## Section: New Results

### Learning theory

#### Data-driven calibration of linear estimators with minimal penalties (S. Arlot and F. Bach)

We tackle the problem of selecting among several linear estimators in non-parametric regression; this includes model selection for linear regression, the choice of a regularization parameter in kernel ridge regression or spline smoothing, and the choice of a kernel in multiple kernel learning. We propose a new algorithm which first estimates consistently the variance of the noise, based upon the concept of minimal penalty which was previously introduced in the context of model selection. Then, plugging our variance estimate in Mallows' C_{L} penalty is proved to lead to an algorithm satisfying an oracle inequality.

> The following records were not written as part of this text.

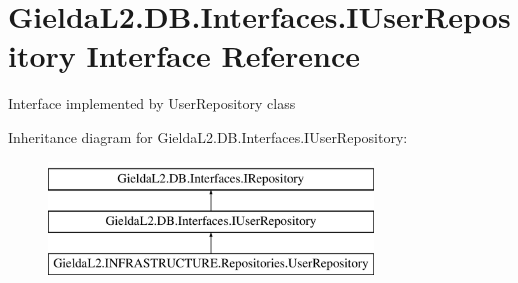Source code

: \hypertarget{interface_gielda_l2_1_1_d_b_1_1_interfaces_1_1_i_user_repository}{}\section{Gielda\+L2.\+D\+B.\+Interfaces.\+I\+User\+Repository Interface Reference}
\label{interface_gielda_l2_1_1_d_b_1_1_interfaces_1_1_i_user_repository}


Interface implemented by User\+Repository class  


Inheritance diagram for Gielda\+L2.\+D\+B.\+Interfaces.\+I\+User\+Repository\+:\begin{figure}[H]
\begin{center}
\leavevmode
\includegraphics[height=3.000000cm]{interface_gielda_l2_1_1_d_b_1_1_interfaces_1_1_i_user_repository}
\end{center}
\end{figure}
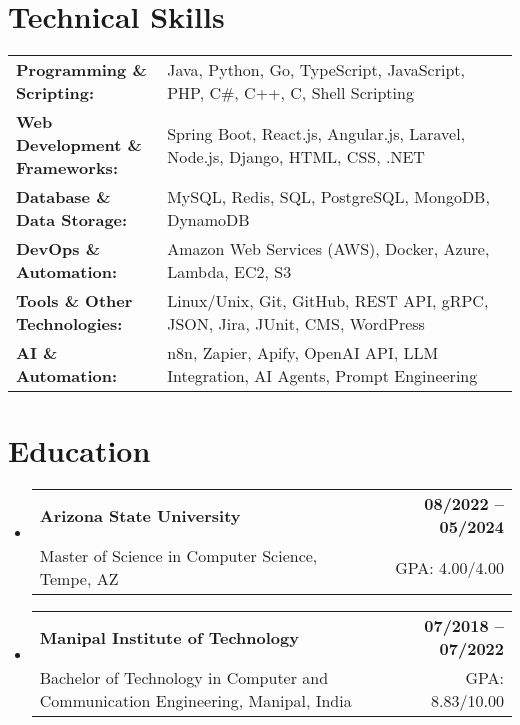 \documentclass[letterpaper,11pt]{article}
\makeatletter
\newcommand{\educationSubheading}[4]{
  \vspace{-2pt}\item
    \begin{tabular*}{1.0\textwidth}[t]{l@{\extracolsep{\fill}}r}
      \textbf{\small #1} & \textbf{\small #2} \\
      {\small#3} & {\small #4} \\
    \end{tabular*}\vspace{-7pt}
}
\newcommand{\resumeSubHeadingListStart}{\begin{itemize}[leftmargin=0pt, label={}]}
\newcommand{\resumeSubHeadingListEnd}{\end{itemize}}
\makeatother
\begin{document}
\section{Technical Skills}
        \vspace{-14pt}
        \begin{table}[h]
            \footnotesize
            \begin{tabular}{p{0.3\linewidth} p{0.7\linewidth}}
                \textbf{Programming \& Scripting:} & Java, Python, Go, TypeScript, JavaScript, PHP, C\#, C++, C, Shell Scripting \\
                \textbf{Web Development \& Frameworks:} & Spring Boot, React.js, Angular.js, Laravel, Node.js, Django, HTML, CSS, .NET \\
                \textbf{Database \& Data Storage:} & MySQL, Redis, SQL, PostgreSQL, MongoDB, DynamoDB \\
                \textbf{DevOps \& Automation:} & Amazon Web Services (AWS), Docker, Azure, Lambda, EC2, S3 \\
                \textbf{Tools \& Other Technologies:} & Linux/Unix, Git, GitHub, REST API, gRPC, JSON, Jira, JUnit, CMS, WordPress \\
                \textbf{AI \& Automation:} & n8n, Zapier, Apify, OpenAI API, LLM Integration, AI Agents, Prompt Engineering \\
            \end{tabular}
        \end{table}

 \vspace{-15pt}

\section{Education}
  \resumeSubHeadingListStart
    \educationSubheading
      {Arizona State University}{08/2022 -- 05/2024}
      {Master of Science in Computer Science, Tempe, AZ}{GPA: 4.00/4.00}

    \educationSubheading
      {Manipal Institute of Technology}{07/2018 -- 07/2022}
      {Bachelor of Technology in Computer and Communication Engineering, Manipal, India}{GPA: 8.83/10.00}
  \resumeSubHeadingListEnd
\end{document}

Simulation experiments with kernel ridge regression and multiple kernel learning show that the proposed algorithm often improves significantly existing calibration procedures such as 10-fold cross-validation or generalized cross-validation [21] .

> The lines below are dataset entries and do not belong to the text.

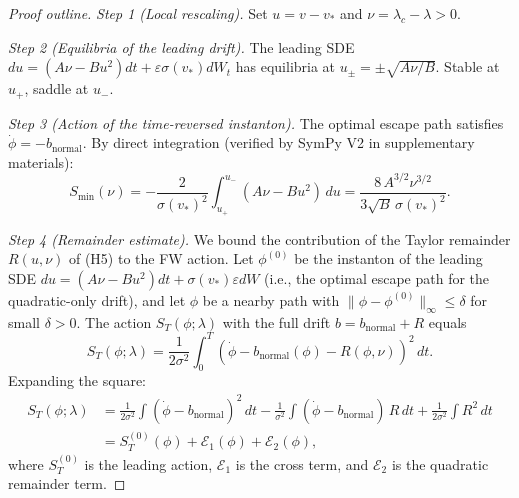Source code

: \documentclass[11pt,a4paper]{article}
\theoremstyle{plain}
\theoremstyle{definition}
\newcommand{\eps}{\varepsilon}
\begin{document}
\begin{proof}[Proof outline]
\textit{Step 1 (Local rescaling).} Set $u = v - v_*$ and $\nu = \lambda_c - \lambda > 0$.

\textit{Step 2 (Equilibria of the leading drift).} The leading SDE $du = (A\nu - Bu^2)dt + \varepsilon\sigma(v_*)dW_t$ has equilibria at $u_\pm = \pm\sqrt{A\nu/B}$. Stable at $u_+$, saddle at $u_-$.

\textit{Step 3 (Action of the time-reversed instanton).} The optimal escape path satisfies $\dot\phi = -b_{\text{normal}}$. By direct integration (verified by SymPy V2 in supplementary materials):
\begin{equation*}
S_{\min}(\nu) = -\frac{2}{\sigma(v_*)^2}\int_{u_+}^{u_-}(A\nu - Bu^2)\,du = \frac{8\,A^{3/2}\nu^{3/2}}{3\sqrt B\,\sigma(v_*)^2}.
\end{equation*}

\textit{Step 4 (Remainder estimate).} We bound the contribution of the Taylor remainder $R(u,\nu)$ of (H5) to the FW action. Let $\phi^{(0)}$ be the instanton of the leading SDE $du = (A\nu - Bu^2)dt + \sigma(v_*)\eps dW$ (i.e., the optimal escape path for the quadratic-only drift), and let $\phi$ be a nearby path with $\|\phi - \phi^{(0)}\|_{\infty} \leq \delta$ for small $\delta > 0$. The action $S_T(\phi;\lambda)$ with the full drift $b = b_{\text{normal}} + R$ equals
$$S_T(\phi;\lambda) = \frac{1}{2\sigma^2}\int_0^T (\dot\phi - b_{\text{normal}}(\phi) - R(\phi,\nu))^2\,dt.$$
Expanding the square:
\begin{align*}
S_T(\phi;\lambda) &= \frac{1}{2\sigma^2}\int(\dot\phi - b_{\text{normal}})^2\,dt - \frac{1}{\sigma^2}\int(\dot\phi - b_{\text{normal}})\,R\,dt + \frac{1}{2\sigma^2}\int R^2\,dt\\
&= S_T^{(0)}(\phi) + \mathcal E_1(\phi) + \mathcal E_2(\phi),
\end{align*}
where $S_T^{(0)}$ is the leading action, $\mathcal E_1$ is the cross term, and $\mathcal E_2$ is the quadratic remainder term.


\end{proof}
\end{document}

#### Resampling-based estimation of the accuracy of satellite ephemerides (S. Arlot, joint work with J. Desmars, J.-E. Arlot, V. Lainey and A. Vienne)

The accuracy of predicted orbital positions depends on the quality of the theorical model and of the observations used to fit the model. During the period of observations, this accuracy can be estimated through comparison with observations. Outside this period, the estimation remains difficult. Many methods have been developed for asteroid ephemerides in order to evaluate this accuracy. We introduced in [5] a new method for estimating the accuracy of predicted positions at any time, in particular outside the observation period. This new method is based upon a bootstrap resampling and allows this estimation with minimal assumptions. The method was applied to two of the main Saturnian satellites, Mimas and Titan, and compared with other methods used previously for asteroids. The bootstrap resampling is a robust and practical method for estimating the accuracy of predicted positions.

#### Asymptotically optimal regularization in smooth parametric models. (F. Bach, with P. Liang, G. Bouchard, M. I. Jordan)

Many types of regularization schemes have been employed in statistical learning, each one motivated by some assumption about the problem domain. In [36] , we present a unified asymptotic analysis of smooth regularizers, which allows us to see how the validity of these assumptions impacts the success of a particular regularizer. In addition, our analysis motivates an algorithm for optimizing regularization parameters, which in turn can be analyzed within our framework. We apply our analysis to several examples, including hybrid generative-discriminative learning and multi-task learning.

#### Minimax policies for adversarial and stochastic bandits (J.-Y. Audibert)

In the multi-armed bandit problem, at each stage, an agent (or decision maker) chooses one action (or arm), and receives a reward from it. The agent aims at maximizing his rewards. Since he does not know the process generating the rewards, he needs to explore (try) the different actions and yet, exploit (concentrate its draws on) the seemingly most rewarding arms. In [22] , we fill in a long open gap in the characterization of the minimax rate for the multi-armed bandit problem. Concretely, we remove an extraneous logarithmic factor in the previously known upper bound and propose a new family of randomized algorithms based on an implicit normalization, as well as a new analysis. We also consider the stochastic case, and prove that an appropriate modification of the upper confidence bound policy UCB1 (Auer et al., 2002) achieves the distribution-free optimal rate while still having a distribution-dependent rate logarithmic in the number of plays.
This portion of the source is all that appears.